Matt Dillon (The Outsiders - the less avant-guard younger brother to Rumble Fish) is a great youthful actor who captures the pain and confusion in his facial expressions. He is naive yet more earnest than some gangsters who are portrayed on film nowadays. In this way, you feel sorry for him but not in a pitiful way, but angry that his situation is inevitable and the poverty that he lives in through no fault of his own, is so hard to overcome for a 17 year old. He is the epitome of the wasted youth.
Matt Dillon (The Outsiders - the less avant-guard younger brother to Rumble Fish) is a great youthful actor who captures the pain and confusion in his facial expressions. He is naive yet more earnest than some gangsters who are portrayed on film nowadays. In this way, you feel sorry for him but not in a pitiful way, but angry that his situation is inevitable and the poverty that he lives in through no fault of his own, is so hard to overcome for a 17 year old. He is the epitome of the wasted youth.
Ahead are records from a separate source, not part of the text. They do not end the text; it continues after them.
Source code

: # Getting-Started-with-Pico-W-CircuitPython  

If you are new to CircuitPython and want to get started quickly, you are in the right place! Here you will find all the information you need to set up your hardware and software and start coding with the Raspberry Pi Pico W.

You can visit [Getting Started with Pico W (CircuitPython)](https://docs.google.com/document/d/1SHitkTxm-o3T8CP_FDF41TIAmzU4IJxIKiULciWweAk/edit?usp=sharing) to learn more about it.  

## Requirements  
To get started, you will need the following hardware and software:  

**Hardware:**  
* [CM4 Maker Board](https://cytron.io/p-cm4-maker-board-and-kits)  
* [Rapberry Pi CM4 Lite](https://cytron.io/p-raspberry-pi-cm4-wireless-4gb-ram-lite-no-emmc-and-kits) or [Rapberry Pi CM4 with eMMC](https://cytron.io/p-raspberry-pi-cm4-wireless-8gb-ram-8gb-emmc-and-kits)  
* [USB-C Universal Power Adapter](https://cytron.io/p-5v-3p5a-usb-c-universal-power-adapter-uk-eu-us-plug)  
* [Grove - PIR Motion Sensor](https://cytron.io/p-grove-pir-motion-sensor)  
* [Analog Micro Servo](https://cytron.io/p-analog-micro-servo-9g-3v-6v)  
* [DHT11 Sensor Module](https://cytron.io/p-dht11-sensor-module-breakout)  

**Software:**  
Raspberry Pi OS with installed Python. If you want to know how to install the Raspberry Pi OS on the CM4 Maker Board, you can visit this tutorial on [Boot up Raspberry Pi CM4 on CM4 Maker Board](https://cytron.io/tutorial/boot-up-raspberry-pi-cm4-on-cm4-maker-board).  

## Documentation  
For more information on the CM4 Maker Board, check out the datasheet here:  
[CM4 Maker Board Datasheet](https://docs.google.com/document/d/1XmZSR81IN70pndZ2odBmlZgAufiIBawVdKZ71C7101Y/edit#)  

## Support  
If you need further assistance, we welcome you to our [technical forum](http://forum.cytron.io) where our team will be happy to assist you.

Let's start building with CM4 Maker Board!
Nicolas Cage, Diane Lane and Vincent Spano - the other kids in the movie - keep Rumble Fish less malicious, and we remember they are just kids who have the same teenage problems of love and school conflict. However they also highlight how genuinly unsatisfactory Rusty James's home life is as all their lives are more protected. Diane Lane as Patty portrays a similar character to that of The Outsiders; the girl who lives in a more conventional and safe world yet is tempted by the wild rebellious life Rusty James lives.
The film has a motif of Rumble Fish - fighting fish who will end up even fighting themselves if they see themselves in the reflection of the glass tank of a fish bowl. They are the only things in colour, giving the film a psychedellic edge and you worry that Rusty and his brother will only find an outlet through drugs (luckily Rusty is in defiance to Heroin yet The Motorcycle Boy lives life more carefree, his idea of morality is frayed after years of fighting in punk gangs). The evolutionary fighting nature suggests that the kids can't escape their personalities and upbrining. They instead will fight inwardly whether to try and better themselves or capitulate into their fate. Also presented is the idea that human instincts to live within a pack conflict with the lone wolf impulses that torture all.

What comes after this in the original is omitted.